- [PROBLEM DETAILS]:
Reply with exactly the lines from the one that contains "- 68mm x 36mm is enough!" through the last line of the records below, and with no other lines.

[Opening DATASET CONTENT section]

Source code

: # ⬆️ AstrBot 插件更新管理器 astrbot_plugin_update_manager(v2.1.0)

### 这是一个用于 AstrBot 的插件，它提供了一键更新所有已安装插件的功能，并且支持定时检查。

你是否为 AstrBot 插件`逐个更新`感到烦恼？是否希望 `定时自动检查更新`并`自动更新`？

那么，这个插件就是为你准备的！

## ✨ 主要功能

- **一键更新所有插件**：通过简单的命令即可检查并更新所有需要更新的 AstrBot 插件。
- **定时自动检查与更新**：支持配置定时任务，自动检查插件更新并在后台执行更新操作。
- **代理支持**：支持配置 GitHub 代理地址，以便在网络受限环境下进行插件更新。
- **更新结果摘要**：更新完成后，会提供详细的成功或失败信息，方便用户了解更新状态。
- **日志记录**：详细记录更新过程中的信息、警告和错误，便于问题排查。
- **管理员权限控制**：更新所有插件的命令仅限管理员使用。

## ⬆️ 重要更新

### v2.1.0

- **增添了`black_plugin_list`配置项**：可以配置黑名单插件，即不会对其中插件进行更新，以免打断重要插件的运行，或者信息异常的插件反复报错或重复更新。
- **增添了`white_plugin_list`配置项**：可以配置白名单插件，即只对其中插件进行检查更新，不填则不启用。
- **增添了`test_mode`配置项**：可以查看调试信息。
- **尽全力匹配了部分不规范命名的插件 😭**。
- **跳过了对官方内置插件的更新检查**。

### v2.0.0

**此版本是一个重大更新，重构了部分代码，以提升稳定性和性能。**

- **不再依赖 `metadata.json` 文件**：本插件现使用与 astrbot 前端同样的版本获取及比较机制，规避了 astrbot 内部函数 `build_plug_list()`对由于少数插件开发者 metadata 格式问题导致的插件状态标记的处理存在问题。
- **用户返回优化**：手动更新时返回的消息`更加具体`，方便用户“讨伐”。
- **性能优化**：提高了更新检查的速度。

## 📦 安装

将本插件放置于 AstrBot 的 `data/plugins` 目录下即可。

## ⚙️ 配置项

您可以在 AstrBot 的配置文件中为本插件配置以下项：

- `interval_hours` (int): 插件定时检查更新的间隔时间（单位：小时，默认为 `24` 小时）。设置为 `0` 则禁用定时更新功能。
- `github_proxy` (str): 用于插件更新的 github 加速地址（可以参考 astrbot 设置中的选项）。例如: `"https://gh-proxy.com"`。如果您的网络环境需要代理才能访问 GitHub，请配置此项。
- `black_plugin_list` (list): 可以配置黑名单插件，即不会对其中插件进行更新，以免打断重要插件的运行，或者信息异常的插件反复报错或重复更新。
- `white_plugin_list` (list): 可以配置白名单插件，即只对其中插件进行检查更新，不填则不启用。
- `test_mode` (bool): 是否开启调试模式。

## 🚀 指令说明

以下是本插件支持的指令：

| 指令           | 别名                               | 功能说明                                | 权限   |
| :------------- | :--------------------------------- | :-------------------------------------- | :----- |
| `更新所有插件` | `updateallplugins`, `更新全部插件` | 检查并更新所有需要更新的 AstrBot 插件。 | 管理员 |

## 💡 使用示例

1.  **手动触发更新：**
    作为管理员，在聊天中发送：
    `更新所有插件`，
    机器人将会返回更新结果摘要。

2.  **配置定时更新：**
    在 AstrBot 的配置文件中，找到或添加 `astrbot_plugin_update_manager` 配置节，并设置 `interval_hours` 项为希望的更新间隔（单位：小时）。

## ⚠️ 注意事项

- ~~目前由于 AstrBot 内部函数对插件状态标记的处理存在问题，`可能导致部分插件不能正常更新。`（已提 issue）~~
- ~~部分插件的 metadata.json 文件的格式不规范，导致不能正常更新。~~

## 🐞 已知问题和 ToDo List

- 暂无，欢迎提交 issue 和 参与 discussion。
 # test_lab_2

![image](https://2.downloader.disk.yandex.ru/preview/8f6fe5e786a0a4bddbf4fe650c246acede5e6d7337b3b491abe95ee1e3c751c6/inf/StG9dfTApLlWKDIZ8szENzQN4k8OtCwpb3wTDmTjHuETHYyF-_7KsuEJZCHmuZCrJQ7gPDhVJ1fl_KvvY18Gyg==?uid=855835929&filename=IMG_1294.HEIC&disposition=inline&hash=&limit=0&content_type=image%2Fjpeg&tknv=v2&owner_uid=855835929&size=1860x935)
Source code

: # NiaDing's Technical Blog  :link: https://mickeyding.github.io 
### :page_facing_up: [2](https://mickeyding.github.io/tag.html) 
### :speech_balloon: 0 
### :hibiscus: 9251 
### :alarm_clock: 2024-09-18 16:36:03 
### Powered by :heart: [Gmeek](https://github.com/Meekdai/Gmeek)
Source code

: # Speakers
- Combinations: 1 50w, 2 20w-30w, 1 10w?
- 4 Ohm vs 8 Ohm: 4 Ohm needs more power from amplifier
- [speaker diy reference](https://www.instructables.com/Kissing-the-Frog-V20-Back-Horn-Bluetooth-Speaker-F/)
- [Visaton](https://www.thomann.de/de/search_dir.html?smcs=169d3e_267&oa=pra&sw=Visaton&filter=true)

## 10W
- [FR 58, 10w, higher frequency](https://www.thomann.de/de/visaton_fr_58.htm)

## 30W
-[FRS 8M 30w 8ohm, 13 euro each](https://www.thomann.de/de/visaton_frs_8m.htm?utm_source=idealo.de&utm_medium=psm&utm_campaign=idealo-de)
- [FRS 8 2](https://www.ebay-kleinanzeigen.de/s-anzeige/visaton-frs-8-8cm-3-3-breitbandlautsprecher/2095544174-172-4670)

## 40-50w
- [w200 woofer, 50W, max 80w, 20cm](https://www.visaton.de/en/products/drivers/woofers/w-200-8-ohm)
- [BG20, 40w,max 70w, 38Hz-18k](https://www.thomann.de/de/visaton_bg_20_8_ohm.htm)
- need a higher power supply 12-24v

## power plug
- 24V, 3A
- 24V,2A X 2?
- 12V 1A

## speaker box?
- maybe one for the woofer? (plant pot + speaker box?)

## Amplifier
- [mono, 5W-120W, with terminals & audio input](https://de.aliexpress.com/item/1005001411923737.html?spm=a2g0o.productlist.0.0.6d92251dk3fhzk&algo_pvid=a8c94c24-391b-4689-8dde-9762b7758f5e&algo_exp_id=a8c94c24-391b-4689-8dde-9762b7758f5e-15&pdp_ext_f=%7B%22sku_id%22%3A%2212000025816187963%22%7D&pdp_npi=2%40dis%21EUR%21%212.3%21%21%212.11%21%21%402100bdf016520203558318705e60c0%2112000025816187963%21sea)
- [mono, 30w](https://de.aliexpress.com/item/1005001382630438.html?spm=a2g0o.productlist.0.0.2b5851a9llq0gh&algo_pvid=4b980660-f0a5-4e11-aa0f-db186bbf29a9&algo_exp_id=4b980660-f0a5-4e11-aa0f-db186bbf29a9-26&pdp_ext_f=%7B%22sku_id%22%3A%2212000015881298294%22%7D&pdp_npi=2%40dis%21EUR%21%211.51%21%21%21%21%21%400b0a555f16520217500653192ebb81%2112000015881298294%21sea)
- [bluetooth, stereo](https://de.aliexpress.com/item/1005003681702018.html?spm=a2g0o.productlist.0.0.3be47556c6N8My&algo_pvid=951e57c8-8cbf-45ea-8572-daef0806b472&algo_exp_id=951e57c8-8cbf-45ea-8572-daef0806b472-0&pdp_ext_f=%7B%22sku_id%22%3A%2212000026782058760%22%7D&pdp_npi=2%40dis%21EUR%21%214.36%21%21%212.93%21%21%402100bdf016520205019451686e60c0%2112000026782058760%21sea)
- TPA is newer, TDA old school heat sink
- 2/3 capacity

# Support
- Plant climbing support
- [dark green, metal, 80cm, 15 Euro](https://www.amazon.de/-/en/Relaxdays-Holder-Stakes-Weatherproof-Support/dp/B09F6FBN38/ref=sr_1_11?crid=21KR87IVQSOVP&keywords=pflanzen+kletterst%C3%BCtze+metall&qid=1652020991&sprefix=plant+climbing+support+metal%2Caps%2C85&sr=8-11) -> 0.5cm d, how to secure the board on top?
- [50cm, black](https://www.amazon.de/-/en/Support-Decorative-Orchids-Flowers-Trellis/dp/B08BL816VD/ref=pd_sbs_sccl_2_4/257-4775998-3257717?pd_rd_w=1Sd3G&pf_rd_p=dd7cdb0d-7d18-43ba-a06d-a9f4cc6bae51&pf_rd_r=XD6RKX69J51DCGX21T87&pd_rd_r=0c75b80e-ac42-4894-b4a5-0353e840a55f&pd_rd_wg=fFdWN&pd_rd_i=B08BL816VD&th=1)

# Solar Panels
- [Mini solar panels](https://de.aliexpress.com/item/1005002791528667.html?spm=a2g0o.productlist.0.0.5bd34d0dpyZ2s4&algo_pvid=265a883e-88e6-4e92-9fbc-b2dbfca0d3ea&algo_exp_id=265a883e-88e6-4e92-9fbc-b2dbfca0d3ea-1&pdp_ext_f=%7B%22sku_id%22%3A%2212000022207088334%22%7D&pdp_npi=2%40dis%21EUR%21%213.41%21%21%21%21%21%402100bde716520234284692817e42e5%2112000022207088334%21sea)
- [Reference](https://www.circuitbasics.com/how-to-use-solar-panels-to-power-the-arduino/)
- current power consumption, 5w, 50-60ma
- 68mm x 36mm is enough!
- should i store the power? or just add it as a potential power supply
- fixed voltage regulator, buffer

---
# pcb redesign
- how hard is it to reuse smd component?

[Closing DATASET CONTENT section]

- [EXPECTED ANSWER]:
- 68mm x 36mm is enough!
- should i store the power? or just add it as a potential power supply
- fixed voltage regulator, buffer

---
# pcb redesign
- how hard is it to reuse smd component?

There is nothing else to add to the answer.